Le progrès des déplacements entraîne petit à petit la suppression des points poste, agences postales, bureaux de poste Aujourd’hui, dans notre secteur, il n’y a plus que 2 bureaux de poste, des banques postales, à Sainte-Ménehould, Vienne-le-Château, et un centre de distribution à Menou, détaché du bureau depuis 1998.
Dans les années 1960, des fourgonnettes, bureaux mobiles, ont sillonné la campagne pour remplacer les bureaux et agences ayant cessé leur activité.
L’arrivée des « sidex » dans les années 1970-80 est une autre étape. Les mairies ont été contactées pour les accepter ou les refuser. Au début, certains clients ont refusé la décision positive de la mairie. Appelés réfractaires, les facteurs, gênés eux aussi, les servent en fin de tournée. Dans notre secteur il y a des sidex à peu près dans la moitié des villages.
Au début du 20e siècle il y a souvent une personne chargée de distribuer le courrier pour son village. Les facteurs ont eu, petit à petit de grosses responsabilités avec les lettres recommandées, les mandats avec des sommes conséquentes à remettre aux usagers. Ils ont droit jusqu’à 25 mandats journaliers à distribuer. Les erreurs et pertes d’argent sont à leur charge.
Les boîtes aux lettres deviennent obligatoires dans les années 1980. Et depuis, les techniques nouvelles, la robotisation, le numérique, ont fait évoluer les façons d’opérer, apportant des avancées intéressantes, mais avec bien entendu, le revers de la médaille. Un exemple pour la poste : la chute du volume de courrier depuis peu l’oblige à trouver sans cesse des solutions pour survivre. Et les problèmes humains sont à résoudre.
Les timbres.
Quand on parle de la poste, il ne faut pas oublier les timbres. En plus de leur fonction, ils font la joie de nombreuses personnes, en particulier les collectionneurs nommés philatélistes. Vu l’abondance des différentes espèces,
ce doit être un véritable casse-tête.
Remplaçant les cursives, ils sont mis en service dès juin 1849 et obligatoires en 1854. Au début ils représentent l’effigie de la femme, symbole de la République, puis Napoléon III la remplace. Ensuite, c’est Marianne, représentée par un buste de femme coiffée d’un bonnet phrygien apparu en 1792 pendant la Révolution. Puis la semeuse a été choisie en 1903 pour une quarantaine d’années. Maintenant, les nouveautés avec des thèmes différents paraissent sans cesse.

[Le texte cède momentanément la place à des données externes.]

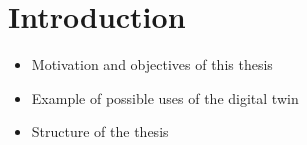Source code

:\chapter{Introduction}\label{ch:introduction}

\begin{itemize}
    \item Motivation and objectives of this thesis
    \item Example of possible uses of the digital twin 
    \item Structure of the thesis 
\end{itemize}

Les timbres et les flammes postales à caractère local sont particulièrement recherchés et prisés. Le numéro du département, apposé sur le cachet dès 1830 puis abandonné, est réapparu en 1965. En 1972, c’est l’arrivée du code postal : 51800 pour le secteur de Sainte-Ménehould. Dans l’arrondissement, quelques villages sont en 51460 (Courtisols), en 51600 (Suippes) et
en 51330 (Givry-en-Argonne est maintenant desservi par Ste-Ménehould mais garde son ancien numéro).
A propos de la couleur des timbres, deux anciens facteurs ont fait la même constatation : ils écoulent plus de timbres rouges (les plus chers) dans la partie est de la tournée, c’est-à-dire l’Argonne, que dans la partie ouest censée être plus à l’aise financièrement, mais attirée en majorité par les timbres verts (moins chers).

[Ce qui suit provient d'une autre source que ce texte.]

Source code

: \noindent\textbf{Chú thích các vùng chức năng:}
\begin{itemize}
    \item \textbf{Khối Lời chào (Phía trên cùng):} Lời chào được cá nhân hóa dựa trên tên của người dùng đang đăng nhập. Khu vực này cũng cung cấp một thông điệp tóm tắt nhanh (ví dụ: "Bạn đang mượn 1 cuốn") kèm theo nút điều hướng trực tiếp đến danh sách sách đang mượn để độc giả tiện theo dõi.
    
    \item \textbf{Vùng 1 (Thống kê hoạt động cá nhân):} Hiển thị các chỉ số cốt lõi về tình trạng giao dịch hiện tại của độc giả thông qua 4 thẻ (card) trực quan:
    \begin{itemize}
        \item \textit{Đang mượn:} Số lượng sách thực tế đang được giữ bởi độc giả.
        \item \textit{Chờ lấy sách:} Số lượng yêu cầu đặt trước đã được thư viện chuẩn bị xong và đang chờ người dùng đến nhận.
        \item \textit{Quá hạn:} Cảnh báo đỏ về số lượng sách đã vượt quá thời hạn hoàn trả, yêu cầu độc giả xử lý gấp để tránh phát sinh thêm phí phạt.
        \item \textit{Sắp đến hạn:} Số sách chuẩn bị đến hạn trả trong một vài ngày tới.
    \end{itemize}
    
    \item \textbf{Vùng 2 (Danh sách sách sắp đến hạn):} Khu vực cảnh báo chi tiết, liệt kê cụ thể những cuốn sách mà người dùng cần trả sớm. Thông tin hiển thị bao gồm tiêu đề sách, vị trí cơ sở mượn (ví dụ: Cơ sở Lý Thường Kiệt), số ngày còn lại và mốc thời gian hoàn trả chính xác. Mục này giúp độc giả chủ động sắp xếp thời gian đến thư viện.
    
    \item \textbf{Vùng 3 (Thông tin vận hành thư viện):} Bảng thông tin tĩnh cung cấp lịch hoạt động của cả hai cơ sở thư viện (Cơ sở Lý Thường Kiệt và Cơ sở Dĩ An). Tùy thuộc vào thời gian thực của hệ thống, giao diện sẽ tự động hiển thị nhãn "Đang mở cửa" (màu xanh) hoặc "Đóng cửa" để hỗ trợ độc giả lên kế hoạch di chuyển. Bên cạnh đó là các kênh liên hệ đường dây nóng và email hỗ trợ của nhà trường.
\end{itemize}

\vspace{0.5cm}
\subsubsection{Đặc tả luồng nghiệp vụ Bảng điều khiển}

On peut en déduire nombre d’explications. Je vais me lancer dans quelques interprétations personnelles :
- Soit plus les gens sont aisés, moins ils sont généreux.
- Soit il y a des gens plus futés les uns que les autres.
- Soit il y a des écolos attirés par le vert et d’autres plus sanguins attirés par le rouge.
Pour finir avec cette liste qui peut être complétée, j’en arrive à me demander si l’un des deux facteurs ou même les deux ne sont pas daltoniens donc peu à l’aise avec le vert et le rouge !!! En conclusion, même les timbres ordinaires font parler d’eux.